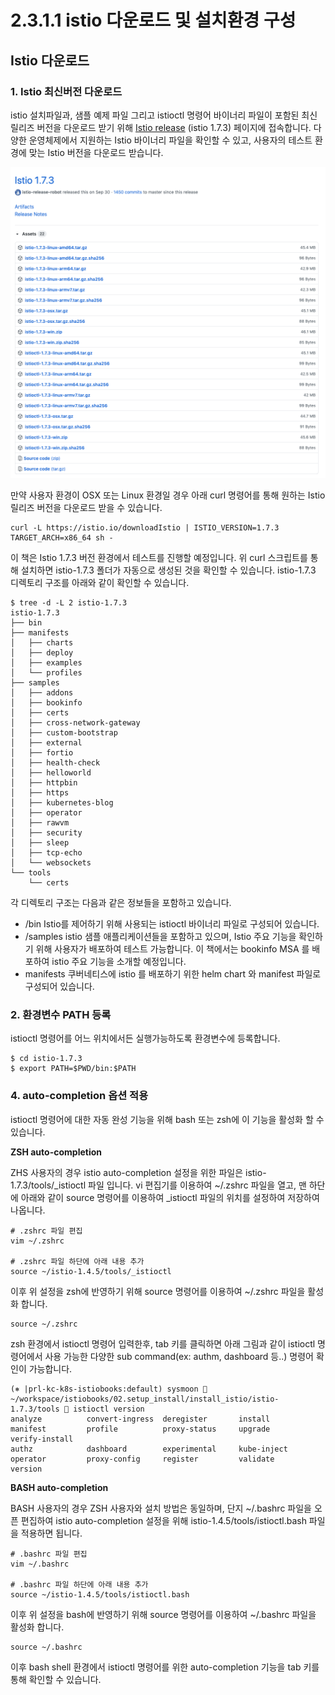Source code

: # 2.3.1.1 istio 다운로드 및 설치환경 구성

## Istio 다운로드

### 1. Istio 최신버전 다운로드

istio 설치파일과, 샘플 예제 파일 그리고 istioctl 명령어 바이너리 파일이 포함된 최신 릴리즈 버전을 다운로드 받기 위해 [Istio release](https://github.com/istio/istio/releases/tag/1.7.3) \(istio 1.7.3\) 페이지에 접속합니다. 다양한 운영체제에서 지원하는 Istio 바이너리 파일을 확인할 수 있고, 사용자의 테스트 환경에 맞는 Istio 버전을 다운로드 받습니다.

![](../../../.gitbook/assets/image%20%2813%29.png)

만약 사용자 환경이 OSX 또는 Linux 환경일 경우 아래 curl 명령어를 통해 원하는 Istio 릴리즈 버전을 다운로드 받을 수 있습니다.

```text
curl -L https://istio.io/downloadIstio | ISTIO_VERSION=1.7.3 TARGET_ARCH=x86_64 sh -
```

이 책은 Istio 1.7.3 버전 환경에서 테스트를 진행할 예정입니다. 위 curl 스크립트를 통해 설치하면 istio-1.7.3 폴더가 자동으로 생성된 것을 확인할 수 있습니다. istio-1.7.3 디렉토리 구조를 아래와 같이 확인할 수 있습니다.

```text
$ tree -d -L 2 istio-1.7.3
istio-1.7.3
├── bin
├── manifests
│   ├── charts
│   ├── deploy
│   ├── examples
│   └── profiles
├── samples
│   ├── addons
│   ├── bookinfo
│   ├── certs
│   ├── cross-network-gateway
│   ├── custom-bootstrap
│   ├── external
│   ├── fortio
│   ├── health-check
│   ├── helloworld
│   ├── httpbin
│   ├── https
│   ├── kubernetes-blog
│   ├── operator
│   ├── rawvm
│   ├── security
│   ├── sleep
│   ├── tcp-echo
│   └── websockets
└── tools
    └── certs
```

각 디렉토리 구조는 다음과 같은 정보들을 포함하고 있습니다.

* /bin Istio를 제어하기 위해 사용되는 istioctl 바이너리 파일로 구성되어 있습니다.
* /samples istio 샘플 애플리케이션들을 포함하고 있으며, Istio 주요 기능을 확인하기 위해 사용자가 배포하여 테스트 가능합니다. 이 책에서는 bookinfo MSA 를 배포하여 istio 주요 기능을 소개할 예정입니다.
* manifests 쿠버네티스에 istio 를 배포하기 위한 helm chart 와 manifest 파일로 구성되어 있습니다.

### 2. 환경변수 PATH 등록

istioctl 명령어를 어느 위치에서든 실행가능하도록 환경변수에 등록합니다.

```text
$ cd istio-1.7.3
$ export PATH=$PWD/bin:$PATH
```

### 4. auto-completion 옵션 적용

istioctl 명령어에 대한 자동 완성 기능을 위해 bash 또는 zsh에 이 기능을 활성화 할 수 있습니다.

**ZSH auto-completion**

ZHS 사용자의 경우 istio auto-completion 설정을 위한 파일은 istio-1.7.3/tools/\_istioctl 파일 입니다. vi 편집기를 이용하여 ~/.zshrc 파일을 열고, 맨 하단에 아래와 같이 source 명령어를 이용하여 \_istioctl 파일의 위치를 설정하여 저장하여 나옵니다.

```text
# .zshrc 파일 편집
vim ~/.zshrc

# .zshrc 파일 하단에 아래 내용 추가
source ~/istio-1.4.5/tools/_istioctl
```

이후 위 설정을 zsh에 반영하기 위해 source 명령어를 이용하여 ~/.zshrc 파일을 활성화 합니다.

```text
source ~/.zshrc
```

zsh 환경에서 istioctl 명령어 입력한후, tab 키를 클릭하면 아래 그림과 같이 istioctl 명령어에서 사용 가능한 다양한 sub command\(ex: authm, dashboard 등..\) 명령어 확인이 가능합니다.

```text
(⎈ |prl-kc-k8s-istiobooks:default) sysmoon  ~/workspace/istiobooks/02.setup_install/install_istio/istio-1.7.3/tools  istioctl version
analyze          convert-ingress  deregister       install          manifest         profile          proxy-status     upgrade          verify-install
authz            dashboard        experimental     kube-inject      operator         proxy-config     register         validate         version
```

**BASH auto-completion**

BASH 사용자의 경우 ZSH 사용자와 설치 방법은 동일하며, 단지 ~/.bashrc 파일을 오픈 편집하여 istio auto-completion 설정을 위해 istio-1.4.5/tools/istioctl.bash 파일을 적용하면 됩니다.

```text
# .bashrc 파일 편집
vim ~/.bashrc

# .bashrc 파일 하단에 아래 내용 추가
source ~/istio-1.4.5/tools/istioctl.bash
```

이후 위 설정을 bash에 반영하기 위해 source 명령어를 이용하여 ~/.bashrc 파일을 활성화 합니다.

```text
source ~/.bashrc
```

이후 bash shell 환경에서 istioctl 명령어를 위한 auto-completion 기능을 tab 키를 통해 확인할 수 있습니다.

### Task prompt
Output the lines, exactly: the first line of the entries above, every line after it, and the line with "### 1. Istio 최신버전 다운로드" as the last. No pictures.

### Written solution
Source code

: # 2.3.1.1 istio 다운로드 및 설치환경 구성

## Istio 다운로드

### 1. Istio 최신버전 다운로드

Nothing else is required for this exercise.